“For shame, Olive,” laughed Mrs. Wyndwood. “I shall punish you by not letting you see it. We are at your service, Mr. Strang. Show us what you please.”
“May I not get you any refreshment?” he said, as they passed into the smaller room, and into a perceptibly cooler atmosphere.
“No, thank you; this is refreshing enough,” said Mrs. Wyndwood, with a sigh of relief.
“Mrs. Wyndwood means that she lives on air,” said her friend.
“Oh, Olive, I eat quite as much as you.”
“You used to before you developed this Dolkovitch phase, and began understudying an angel.”
Matthew saw the opportunity for a commonplace compliment, but he did not take it. The plane on which Mrs. Wyndwood existed demanded reverential originality.
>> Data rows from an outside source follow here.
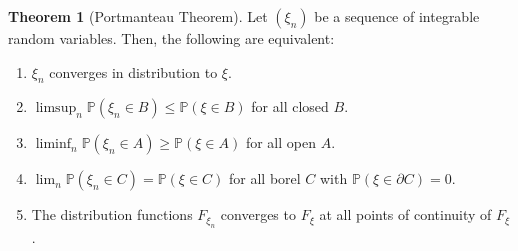 \documentclass[]{article}
\theoremstyle{definition}
\newtheorem{theorem}{Theorem}
\theoremstyle{definition}
\begin{document}
\begin{theorem}[Portmanteau Theorem]
  Let \((\xi_n)\) be a sequence of integrable random variables. Then, the 
  following are equivalent:
  \begin{enumerate}
    \item \(\xi_n\) converges in distribution to \(\xi\).
    \item \(\limsup_n \mathbb{P}(\xi_n \in B) \le \mathbb{P}(\xi \in B)\) for all closed \(B\).
    \item \(\liminf_n \mathbb{P}(\xi_n \in A) \ge \mathbb{P}(\xi \in A)\) for all open \(A\).
    \item \(\lim_n \mathbb{P}(\xi_n \in C) = \mathbb{P}(\xi \in C)\) for all borel \(C\) with 
      \(\mathbb{P}(\xi \in \partial C) = 0\).
    \item The distribution functions \(F_{\xi_n}\) converges to \(F_\xi\) at all 
      points of continuity of \(F_\xi\).
  \end{enumerate}
\end{theorem}
\end{document}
Every word she said sounded magically musical, and delightfully wise and witty. Olive’s remarks one merely smiled at, though she, too, had a low voice, “that excellent thing in woman,” and was considered handsome by those she did not annoy. She reminded the painter of a Caryatid as she stood there, rather more sturdy than her friend, and shorter, with stronger features and a firmer chin, but to the full as graciously proportioned. She had dark hair and eyes, and a warm coloring that reached its most vivid tint in the intense red of the lips. Her dress was of a soft green-blue, cut high, with yellow roses at the throat, and but for the painter’s preoccupation with her friend, would have challenged his eye by subtle harmonies.
“There goes William Lodge, the poet,” cried Mrs. Wyndwood, suddenly.
“Impossible!” said Olive.
“But it is the poet,” insisted Mrs. Wyndwood.